Monday, September 10, 2012

UPDATE: New ADA Standards Taking Effect

Staying On Top of ADA & CBC
Accessibility related issues and items are a growing concern for property owners and tenants. Having a compliant facility and staying on top of both the Americans with Disabilities Act (ADA) and California Building Code (CBC) requirements are critical to avoid increasing complaint letters and lawsuits. In March 2012, the 2010 ADA Standards took effect. These standards contain significant changes, some of which created conflicts with CBC requirements.  To resolve such conflicts, the State of California issued emergency measures, which have just taken effect this past month of August 2012.
Some of these recent changes include:
  • Range of mounting heights of signs is now allowed; replaces previously identified exact heights, which are no longer compliant.
  • Increase in required number of van accessible spaces.
  • Allowance of a range for toilet centerline from the wall; no longer an exact dimension.
  • Increase in duration required for the door closing speed/time.
  • Change in location of toilet paper roll; previous location is no longer compliant.
  • New requirements for previously exempt facilities, such as recreation facilities and golf courses.
  • Change in requirements for detectable warning truncated domes spacing and location.

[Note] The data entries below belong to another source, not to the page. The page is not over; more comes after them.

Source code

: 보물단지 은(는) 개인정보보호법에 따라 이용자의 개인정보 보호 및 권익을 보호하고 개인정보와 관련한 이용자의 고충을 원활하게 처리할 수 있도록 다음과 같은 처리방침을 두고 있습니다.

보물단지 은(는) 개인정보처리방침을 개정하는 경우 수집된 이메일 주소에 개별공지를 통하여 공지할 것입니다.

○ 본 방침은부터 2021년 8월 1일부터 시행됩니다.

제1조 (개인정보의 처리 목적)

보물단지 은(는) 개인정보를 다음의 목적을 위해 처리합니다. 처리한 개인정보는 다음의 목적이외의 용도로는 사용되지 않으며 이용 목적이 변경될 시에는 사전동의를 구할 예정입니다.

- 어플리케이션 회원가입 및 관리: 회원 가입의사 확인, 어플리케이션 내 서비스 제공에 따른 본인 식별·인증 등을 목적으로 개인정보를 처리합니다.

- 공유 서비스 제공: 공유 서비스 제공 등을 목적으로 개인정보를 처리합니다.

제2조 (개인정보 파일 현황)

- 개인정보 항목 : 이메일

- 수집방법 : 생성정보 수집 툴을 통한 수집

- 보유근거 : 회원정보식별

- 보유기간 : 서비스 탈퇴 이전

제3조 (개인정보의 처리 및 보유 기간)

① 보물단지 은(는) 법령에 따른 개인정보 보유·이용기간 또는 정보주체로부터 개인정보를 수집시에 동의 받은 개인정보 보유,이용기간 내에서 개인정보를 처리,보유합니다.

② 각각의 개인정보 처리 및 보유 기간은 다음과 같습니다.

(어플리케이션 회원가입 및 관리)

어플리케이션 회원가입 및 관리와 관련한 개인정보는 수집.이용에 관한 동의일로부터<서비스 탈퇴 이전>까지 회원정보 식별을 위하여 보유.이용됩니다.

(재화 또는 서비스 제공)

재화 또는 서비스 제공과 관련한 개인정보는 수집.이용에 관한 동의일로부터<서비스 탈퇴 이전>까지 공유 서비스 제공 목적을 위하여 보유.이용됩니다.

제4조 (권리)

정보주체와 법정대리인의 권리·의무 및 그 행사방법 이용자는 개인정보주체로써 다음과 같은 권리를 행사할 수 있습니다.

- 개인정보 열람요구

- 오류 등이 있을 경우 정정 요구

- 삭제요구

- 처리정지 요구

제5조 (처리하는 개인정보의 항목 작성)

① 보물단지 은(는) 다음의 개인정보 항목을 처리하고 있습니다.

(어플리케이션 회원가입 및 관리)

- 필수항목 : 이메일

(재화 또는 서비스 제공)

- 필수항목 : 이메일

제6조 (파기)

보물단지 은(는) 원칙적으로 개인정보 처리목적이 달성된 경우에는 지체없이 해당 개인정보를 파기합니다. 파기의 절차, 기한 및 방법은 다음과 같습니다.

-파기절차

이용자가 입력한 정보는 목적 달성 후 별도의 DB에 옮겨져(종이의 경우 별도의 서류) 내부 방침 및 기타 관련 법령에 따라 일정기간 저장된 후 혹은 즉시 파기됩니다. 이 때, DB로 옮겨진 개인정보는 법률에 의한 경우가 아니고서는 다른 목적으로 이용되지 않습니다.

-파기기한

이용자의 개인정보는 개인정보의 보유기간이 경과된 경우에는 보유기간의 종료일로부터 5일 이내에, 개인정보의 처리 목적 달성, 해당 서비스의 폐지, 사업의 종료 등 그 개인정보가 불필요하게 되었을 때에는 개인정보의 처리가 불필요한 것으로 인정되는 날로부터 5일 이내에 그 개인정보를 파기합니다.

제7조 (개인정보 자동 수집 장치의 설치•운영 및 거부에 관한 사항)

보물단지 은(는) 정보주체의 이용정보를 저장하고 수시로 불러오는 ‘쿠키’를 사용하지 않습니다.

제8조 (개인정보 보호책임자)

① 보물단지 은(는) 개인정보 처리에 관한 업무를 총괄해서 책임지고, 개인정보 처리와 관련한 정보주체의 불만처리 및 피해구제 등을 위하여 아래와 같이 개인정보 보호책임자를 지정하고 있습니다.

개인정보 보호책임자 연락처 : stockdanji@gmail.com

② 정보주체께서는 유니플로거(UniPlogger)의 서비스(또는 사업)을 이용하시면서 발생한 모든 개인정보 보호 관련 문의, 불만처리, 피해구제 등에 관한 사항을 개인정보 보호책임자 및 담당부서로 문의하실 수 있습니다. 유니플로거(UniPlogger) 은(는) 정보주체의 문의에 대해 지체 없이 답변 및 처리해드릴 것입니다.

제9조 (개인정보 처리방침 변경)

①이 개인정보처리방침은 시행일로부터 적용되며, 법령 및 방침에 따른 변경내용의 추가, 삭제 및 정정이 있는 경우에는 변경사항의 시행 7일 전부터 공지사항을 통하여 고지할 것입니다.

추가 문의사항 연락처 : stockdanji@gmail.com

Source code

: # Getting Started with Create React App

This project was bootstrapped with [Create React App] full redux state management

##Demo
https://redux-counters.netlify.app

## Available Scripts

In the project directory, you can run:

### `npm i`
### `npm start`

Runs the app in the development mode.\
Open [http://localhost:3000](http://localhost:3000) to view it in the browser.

Accessibility is such a critical component of facility management, design and construction, that Williams + Paddon has a studio dedicated to it led by Mark Posnick, AIA, CASp. We stay up to date on changes to the requirements and provide that information to our clients and colleagues. If you are interested in learning more about recent changes to accessibility requirements, please contact Mark at 916.786.8178 or email



Based on the required locations of grab bars at a water closet, assuming they provide a possible hand hold the entire length, why in the world does the flush handle need to be on the "wide side"? So, practically, would not one of these be necessary?

The grab bar locations are based on the need and function of someone in a wheelchair transferring to the toilet from the side. The grab bars do provide handholds at the back and wall side to allow someone to lift and pull (or lift and push when transferring back to the wheelchair) themselves onto the toilet. When the person transfers back to the wheelchair, their back is to the wall, so placing the flush handle on the wide side, makes it immediately next to them. This is a much easier location for them to reach to flush the toilet since it is immediately adjacent to where they are sitting in the wheelchair. It is physically possible that the person could lean over and use the grab bar to hold themselves up while the reach to the far side/wall side of the toilet to a flush handle, but this is a much more difficult movement for many people. If this is a flush valve situation, the location is more accessible, but if it is a tank, they may have to reach over or around the tank, which is much more difficult. This is especially true if the flush is not only on the wall side, but actually on the side of the tank. This requires a tremendous amount of twisting that many persons in wheelchairs are not able to do. So the laws and codes are written on the more conservative side for those who cannot perform that maneuver.